Description of the task: Using the word "fixes" as the filter, copy each matching line from the records.

Source information:
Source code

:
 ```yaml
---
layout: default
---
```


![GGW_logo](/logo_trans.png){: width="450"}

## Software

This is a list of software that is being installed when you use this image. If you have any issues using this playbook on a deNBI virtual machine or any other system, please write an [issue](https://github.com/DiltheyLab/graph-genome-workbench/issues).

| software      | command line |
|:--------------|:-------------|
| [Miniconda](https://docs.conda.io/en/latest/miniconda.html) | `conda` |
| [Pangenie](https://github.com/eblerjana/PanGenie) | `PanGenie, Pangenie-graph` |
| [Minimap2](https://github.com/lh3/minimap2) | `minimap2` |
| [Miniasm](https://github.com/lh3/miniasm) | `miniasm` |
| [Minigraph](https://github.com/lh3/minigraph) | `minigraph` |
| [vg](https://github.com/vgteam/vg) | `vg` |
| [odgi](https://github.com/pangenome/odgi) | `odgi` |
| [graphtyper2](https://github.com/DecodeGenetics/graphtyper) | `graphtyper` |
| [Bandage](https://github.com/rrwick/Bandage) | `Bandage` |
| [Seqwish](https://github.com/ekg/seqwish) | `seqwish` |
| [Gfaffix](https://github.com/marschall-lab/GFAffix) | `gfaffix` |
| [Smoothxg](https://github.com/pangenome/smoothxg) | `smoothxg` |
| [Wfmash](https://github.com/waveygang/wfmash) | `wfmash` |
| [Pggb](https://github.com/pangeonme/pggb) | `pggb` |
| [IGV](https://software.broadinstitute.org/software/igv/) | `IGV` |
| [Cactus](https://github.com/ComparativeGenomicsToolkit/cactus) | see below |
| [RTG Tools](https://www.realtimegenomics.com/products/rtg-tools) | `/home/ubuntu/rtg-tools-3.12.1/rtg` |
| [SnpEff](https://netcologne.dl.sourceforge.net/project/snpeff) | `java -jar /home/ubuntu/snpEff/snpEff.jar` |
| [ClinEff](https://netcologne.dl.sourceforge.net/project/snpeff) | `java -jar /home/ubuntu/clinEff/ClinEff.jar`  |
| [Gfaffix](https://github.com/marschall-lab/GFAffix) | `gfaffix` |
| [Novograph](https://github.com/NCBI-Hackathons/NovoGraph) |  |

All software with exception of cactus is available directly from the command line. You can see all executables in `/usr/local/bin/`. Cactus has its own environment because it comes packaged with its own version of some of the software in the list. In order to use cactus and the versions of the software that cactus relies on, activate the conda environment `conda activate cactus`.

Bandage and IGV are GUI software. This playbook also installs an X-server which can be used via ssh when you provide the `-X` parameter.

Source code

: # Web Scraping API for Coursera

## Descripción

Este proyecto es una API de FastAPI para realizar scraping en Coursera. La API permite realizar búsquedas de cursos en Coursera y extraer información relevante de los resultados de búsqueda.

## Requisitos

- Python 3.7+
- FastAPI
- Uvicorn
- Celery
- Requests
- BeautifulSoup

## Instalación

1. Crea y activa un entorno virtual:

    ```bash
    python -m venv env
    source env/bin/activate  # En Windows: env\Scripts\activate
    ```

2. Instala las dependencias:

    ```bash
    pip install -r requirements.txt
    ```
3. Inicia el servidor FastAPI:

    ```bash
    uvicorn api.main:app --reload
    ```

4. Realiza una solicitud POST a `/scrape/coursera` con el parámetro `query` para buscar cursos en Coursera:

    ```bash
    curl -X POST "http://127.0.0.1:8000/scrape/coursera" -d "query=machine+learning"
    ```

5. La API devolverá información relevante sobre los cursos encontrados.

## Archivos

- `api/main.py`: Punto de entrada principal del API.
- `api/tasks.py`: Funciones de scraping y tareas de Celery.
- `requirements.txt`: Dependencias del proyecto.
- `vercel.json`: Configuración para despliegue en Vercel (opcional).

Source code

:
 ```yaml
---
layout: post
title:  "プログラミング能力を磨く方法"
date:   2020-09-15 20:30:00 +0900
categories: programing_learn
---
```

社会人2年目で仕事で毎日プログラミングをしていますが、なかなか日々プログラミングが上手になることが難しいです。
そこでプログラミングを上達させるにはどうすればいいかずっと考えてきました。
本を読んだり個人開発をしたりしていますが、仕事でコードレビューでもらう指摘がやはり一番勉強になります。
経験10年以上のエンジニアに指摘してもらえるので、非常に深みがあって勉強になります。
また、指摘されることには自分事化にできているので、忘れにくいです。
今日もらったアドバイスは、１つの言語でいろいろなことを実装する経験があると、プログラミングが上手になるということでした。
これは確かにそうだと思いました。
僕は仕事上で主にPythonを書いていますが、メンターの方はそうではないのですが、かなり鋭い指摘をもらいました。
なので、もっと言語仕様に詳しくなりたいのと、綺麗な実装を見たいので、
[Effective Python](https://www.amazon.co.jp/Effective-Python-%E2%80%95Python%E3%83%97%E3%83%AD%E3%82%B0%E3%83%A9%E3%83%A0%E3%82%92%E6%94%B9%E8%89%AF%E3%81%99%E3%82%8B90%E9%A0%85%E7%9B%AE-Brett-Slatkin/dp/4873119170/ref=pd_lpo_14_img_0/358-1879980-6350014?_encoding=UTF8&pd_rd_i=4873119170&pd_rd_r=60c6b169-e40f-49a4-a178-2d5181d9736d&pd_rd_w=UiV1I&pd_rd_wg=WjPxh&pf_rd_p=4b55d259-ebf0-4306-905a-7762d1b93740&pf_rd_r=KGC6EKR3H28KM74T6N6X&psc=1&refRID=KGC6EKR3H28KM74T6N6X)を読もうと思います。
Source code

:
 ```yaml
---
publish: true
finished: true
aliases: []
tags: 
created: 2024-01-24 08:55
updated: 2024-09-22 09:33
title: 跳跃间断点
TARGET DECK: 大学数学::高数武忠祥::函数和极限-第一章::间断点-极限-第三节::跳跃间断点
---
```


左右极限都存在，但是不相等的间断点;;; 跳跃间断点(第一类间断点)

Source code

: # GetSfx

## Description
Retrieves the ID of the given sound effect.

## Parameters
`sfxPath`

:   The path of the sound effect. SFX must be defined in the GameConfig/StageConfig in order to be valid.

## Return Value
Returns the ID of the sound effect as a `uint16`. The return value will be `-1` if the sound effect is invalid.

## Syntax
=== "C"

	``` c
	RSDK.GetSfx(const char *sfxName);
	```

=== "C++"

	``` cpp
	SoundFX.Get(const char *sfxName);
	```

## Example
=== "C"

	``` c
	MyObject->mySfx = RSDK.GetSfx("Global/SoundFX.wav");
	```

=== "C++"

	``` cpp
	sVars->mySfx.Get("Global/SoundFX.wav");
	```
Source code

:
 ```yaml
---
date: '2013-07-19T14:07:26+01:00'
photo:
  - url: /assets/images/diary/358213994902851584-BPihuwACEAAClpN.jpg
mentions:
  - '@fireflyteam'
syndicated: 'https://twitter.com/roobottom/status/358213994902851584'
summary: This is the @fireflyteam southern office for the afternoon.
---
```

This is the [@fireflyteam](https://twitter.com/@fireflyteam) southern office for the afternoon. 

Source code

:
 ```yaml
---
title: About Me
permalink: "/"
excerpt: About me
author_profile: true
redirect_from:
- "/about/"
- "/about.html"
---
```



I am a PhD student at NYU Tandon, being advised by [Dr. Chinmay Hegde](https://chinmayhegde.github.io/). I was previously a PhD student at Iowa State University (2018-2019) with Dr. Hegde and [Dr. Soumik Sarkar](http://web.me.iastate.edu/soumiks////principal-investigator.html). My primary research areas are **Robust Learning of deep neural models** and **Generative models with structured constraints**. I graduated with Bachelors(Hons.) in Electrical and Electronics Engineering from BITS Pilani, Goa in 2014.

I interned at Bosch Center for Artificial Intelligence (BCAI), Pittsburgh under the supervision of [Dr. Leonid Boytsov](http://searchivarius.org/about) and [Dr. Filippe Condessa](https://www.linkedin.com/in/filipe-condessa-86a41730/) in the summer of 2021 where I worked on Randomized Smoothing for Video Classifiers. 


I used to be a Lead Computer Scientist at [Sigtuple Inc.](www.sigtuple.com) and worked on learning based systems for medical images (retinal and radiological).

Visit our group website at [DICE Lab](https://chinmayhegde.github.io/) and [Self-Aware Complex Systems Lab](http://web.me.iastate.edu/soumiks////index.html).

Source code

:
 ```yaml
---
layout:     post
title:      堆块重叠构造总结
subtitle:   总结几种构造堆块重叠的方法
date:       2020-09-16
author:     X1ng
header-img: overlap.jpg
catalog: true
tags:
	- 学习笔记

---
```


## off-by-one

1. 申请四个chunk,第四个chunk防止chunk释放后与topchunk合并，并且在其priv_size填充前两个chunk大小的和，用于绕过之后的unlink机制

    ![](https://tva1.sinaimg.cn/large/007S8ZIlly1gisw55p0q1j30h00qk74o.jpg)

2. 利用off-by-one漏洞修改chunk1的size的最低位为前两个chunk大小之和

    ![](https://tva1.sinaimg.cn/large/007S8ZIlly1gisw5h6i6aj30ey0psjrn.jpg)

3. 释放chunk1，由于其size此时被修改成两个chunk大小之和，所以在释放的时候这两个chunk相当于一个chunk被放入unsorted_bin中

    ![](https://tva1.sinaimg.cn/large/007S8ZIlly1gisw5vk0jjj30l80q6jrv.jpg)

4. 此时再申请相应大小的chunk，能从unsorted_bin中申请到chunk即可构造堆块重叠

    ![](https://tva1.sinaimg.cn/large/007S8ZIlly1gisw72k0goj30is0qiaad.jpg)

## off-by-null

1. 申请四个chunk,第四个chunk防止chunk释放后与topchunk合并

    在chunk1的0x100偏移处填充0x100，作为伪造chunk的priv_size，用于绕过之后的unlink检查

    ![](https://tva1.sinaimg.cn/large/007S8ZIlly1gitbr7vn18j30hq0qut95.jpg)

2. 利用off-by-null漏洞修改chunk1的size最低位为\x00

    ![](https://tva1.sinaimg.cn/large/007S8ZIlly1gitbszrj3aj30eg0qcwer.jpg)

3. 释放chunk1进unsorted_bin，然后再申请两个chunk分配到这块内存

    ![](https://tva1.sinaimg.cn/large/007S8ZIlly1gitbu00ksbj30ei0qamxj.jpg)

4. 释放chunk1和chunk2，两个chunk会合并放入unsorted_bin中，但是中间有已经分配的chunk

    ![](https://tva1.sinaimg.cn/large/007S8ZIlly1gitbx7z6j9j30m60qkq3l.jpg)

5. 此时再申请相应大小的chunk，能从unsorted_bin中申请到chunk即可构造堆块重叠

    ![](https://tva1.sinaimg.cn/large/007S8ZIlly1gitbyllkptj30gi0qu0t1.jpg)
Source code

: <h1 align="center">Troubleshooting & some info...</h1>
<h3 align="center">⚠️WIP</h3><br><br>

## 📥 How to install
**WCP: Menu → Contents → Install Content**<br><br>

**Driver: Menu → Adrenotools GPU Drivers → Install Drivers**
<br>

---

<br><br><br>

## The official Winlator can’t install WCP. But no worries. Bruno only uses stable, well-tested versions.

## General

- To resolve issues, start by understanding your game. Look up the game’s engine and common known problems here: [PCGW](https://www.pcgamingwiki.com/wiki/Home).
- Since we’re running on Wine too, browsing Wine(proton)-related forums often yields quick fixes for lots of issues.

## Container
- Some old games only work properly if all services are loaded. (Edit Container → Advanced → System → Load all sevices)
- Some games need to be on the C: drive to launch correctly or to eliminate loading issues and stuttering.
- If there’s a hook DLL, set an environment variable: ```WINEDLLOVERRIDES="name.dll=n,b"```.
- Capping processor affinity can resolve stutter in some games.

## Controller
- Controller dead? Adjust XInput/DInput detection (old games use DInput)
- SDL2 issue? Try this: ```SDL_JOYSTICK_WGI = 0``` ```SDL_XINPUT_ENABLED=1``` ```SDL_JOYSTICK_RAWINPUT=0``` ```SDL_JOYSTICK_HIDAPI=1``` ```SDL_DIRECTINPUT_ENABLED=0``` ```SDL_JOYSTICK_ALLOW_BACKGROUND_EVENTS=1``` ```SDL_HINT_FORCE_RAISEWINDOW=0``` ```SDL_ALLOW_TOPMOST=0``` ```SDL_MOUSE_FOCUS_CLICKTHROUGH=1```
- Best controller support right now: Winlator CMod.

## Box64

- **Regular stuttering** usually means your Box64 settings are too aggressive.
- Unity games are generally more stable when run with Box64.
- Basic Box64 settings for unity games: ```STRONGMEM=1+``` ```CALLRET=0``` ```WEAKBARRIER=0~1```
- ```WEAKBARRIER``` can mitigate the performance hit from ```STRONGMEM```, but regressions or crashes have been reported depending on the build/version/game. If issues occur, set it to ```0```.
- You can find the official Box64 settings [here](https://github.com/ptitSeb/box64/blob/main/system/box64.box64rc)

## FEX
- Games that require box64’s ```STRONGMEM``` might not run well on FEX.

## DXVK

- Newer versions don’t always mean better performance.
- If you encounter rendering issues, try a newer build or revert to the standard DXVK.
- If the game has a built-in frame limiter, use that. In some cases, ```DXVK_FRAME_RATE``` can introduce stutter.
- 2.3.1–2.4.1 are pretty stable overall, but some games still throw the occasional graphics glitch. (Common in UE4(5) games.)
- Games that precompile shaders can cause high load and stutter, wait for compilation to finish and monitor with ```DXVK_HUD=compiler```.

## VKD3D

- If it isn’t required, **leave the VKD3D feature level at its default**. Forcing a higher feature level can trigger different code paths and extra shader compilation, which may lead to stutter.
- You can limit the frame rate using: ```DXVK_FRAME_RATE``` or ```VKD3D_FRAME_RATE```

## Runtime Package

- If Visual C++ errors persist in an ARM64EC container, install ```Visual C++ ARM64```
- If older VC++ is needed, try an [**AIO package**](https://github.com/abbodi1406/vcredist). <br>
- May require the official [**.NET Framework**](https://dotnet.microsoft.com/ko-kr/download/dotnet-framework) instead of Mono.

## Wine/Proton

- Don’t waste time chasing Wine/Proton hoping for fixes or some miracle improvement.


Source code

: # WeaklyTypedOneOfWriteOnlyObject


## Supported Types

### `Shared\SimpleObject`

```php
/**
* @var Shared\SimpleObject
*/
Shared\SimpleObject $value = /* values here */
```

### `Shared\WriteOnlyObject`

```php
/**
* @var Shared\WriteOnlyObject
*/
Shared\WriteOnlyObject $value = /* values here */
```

Answer section:
- Since we’re running on Wine too, browsing Wine(proton)-related forums often yields quick fixes for lots of issues.
- Don’t waste time chasing Wine/Proton hoping for fixes or some miracle improvement.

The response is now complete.